1. Average age of travelers
Mean is around 47 years with Standard deviation of 11 years. Oldest person is around 70 years old and youngest being 19 years.

most common first names

most common first names

2. Most common first names
There are 21 people with first name Ramesh followed by Rajesh and Sunil. We can infer these names were popular among the masses when people with the mean age were born.

most common last name

most common last name

most common father's last name

most common father’s last name

3. Most common Last names
Patel’s have a majority with 118 people with this last name, followed by Sharma, Kumar and Gupta. When we tried to find most occurring fathers last name we find Singh taken top spot. For a while it looked amusing but when manually checked against the data set, we find there is a big ambiguity on how we write a name in India. In north people prefer to write their first name followed by middle and last. In central and west last name precedes the first name. In south there is nothing like last common name, it’s your name followed by fathers/husbands name. On some occasions there is grandparents name also added to it. So we do not have a consensus on how to write a name. In above case we found lot of people have written their last name followed by first names in their fathers name category.

birthdays

birthdays

4. Birthdays
Many people seem to share birthdays, with as many as 28 people sharing 7 among them. Interestingly 62 people have their birthdays as 01-June followed by 01-July and 01-January (different years). In probability theory if we pick random values from a pdf they have to be independently and identically distributed, which doesn’t look the case here. It is possible that birth date present in these documents are not real but given later when official records were prepared. If we look at the plot we see first of each month look more likely day than any other in that month. We see lot of people born around June/July month. One analogy behind this could be that most schools open during this time. For a lot of people this could to be the first instance when they needed to officially declare their date of birth. So first of June becomes the most likely day.

5. Relations
We can also find out relationships in this dataset. In some parts of India women change their name after marriage. They put their husbands first name as their middle name. In South people generally have firstName and LastName. LastName is their fathers/husbands first name. So in a way we can create a whole ancestry tree if we have all the names and date of birth information. We tried to use this rule and check if we find any relations. Surprisingly all such relations appear in order in this list. We can also use age difference to find if this is a paternal relation as kids use their fathers name as their middle name too. This rule is however less applicable to North Indian names, in such cases we used last names in order and age difference in order to see if it represents a group. Inherent in our society there is a caste system. People usually marry in same caste or religion. We also tried to find a compatible last name pair which represent a common caste or group. However due to ambiguity in representation of father’s name we used both first and last name in the pair. From the results we can actually see such a pattern forming.

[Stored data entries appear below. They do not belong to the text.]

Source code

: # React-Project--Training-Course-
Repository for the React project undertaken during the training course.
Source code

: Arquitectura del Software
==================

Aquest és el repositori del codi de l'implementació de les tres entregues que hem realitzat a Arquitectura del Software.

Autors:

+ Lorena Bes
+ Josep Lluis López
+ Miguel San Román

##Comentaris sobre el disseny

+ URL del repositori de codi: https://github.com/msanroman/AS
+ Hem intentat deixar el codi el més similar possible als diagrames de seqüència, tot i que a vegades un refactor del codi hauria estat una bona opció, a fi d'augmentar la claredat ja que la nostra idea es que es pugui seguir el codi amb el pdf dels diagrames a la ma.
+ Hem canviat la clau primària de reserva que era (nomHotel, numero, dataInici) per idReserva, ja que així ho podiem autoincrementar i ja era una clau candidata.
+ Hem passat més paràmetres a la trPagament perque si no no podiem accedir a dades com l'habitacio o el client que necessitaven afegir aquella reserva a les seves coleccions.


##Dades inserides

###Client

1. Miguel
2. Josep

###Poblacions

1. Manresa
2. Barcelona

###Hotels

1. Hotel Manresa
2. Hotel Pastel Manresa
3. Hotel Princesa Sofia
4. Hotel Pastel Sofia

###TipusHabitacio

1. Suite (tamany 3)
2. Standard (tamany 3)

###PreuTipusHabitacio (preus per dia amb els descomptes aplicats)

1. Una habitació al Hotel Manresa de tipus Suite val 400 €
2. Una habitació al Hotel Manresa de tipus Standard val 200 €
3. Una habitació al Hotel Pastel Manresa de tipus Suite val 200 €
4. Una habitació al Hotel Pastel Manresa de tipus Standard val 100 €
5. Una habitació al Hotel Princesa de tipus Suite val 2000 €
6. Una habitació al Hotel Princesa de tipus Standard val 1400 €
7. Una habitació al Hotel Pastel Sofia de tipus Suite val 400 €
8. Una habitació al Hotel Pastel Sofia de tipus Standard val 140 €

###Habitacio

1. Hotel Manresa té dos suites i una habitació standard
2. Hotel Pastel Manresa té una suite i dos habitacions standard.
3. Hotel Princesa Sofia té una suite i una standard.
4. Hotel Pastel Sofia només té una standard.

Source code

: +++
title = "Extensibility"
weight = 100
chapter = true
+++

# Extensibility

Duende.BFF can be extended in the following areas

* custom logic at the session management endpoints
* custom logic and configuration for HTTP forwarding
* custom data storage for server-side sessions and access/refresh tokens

social  cluster after inference from data

social cluster after inference from data

Sadly enough as we hear the latest news, batches 2-10 of Mansarovar pilgrimage have been cancelled this year due to bad weather.

In case you want to do further analysis on this set.You may follow this Starter code.

Advertisements

Decision Trees

Have you played that guessing game where they ask you 20 questions and guess what are you thinking about http://en.akinator.com/personnages/

In Decision trees we use a criteria to split our data into parts and finally classify the sequence into a class. Like in Akinator if they ask 20 question and each question has 2 options (either yes or no) we can classify/find 2^20 people at best.

akinator

Questions are asked in a way which would result in best split. Say if we have 10 people and we want this tree to have minimum depth, we would like to ask a question which would split this data into equal halves. In Machine learning terminology we call this Entropy or Information gain. Entropy is high when both options are equally likely. There are different ways in which this entropy function can be computed eg. variance entropy, gini, impurity. In layman’s term this function just returns how good our function will split the data at a particular node.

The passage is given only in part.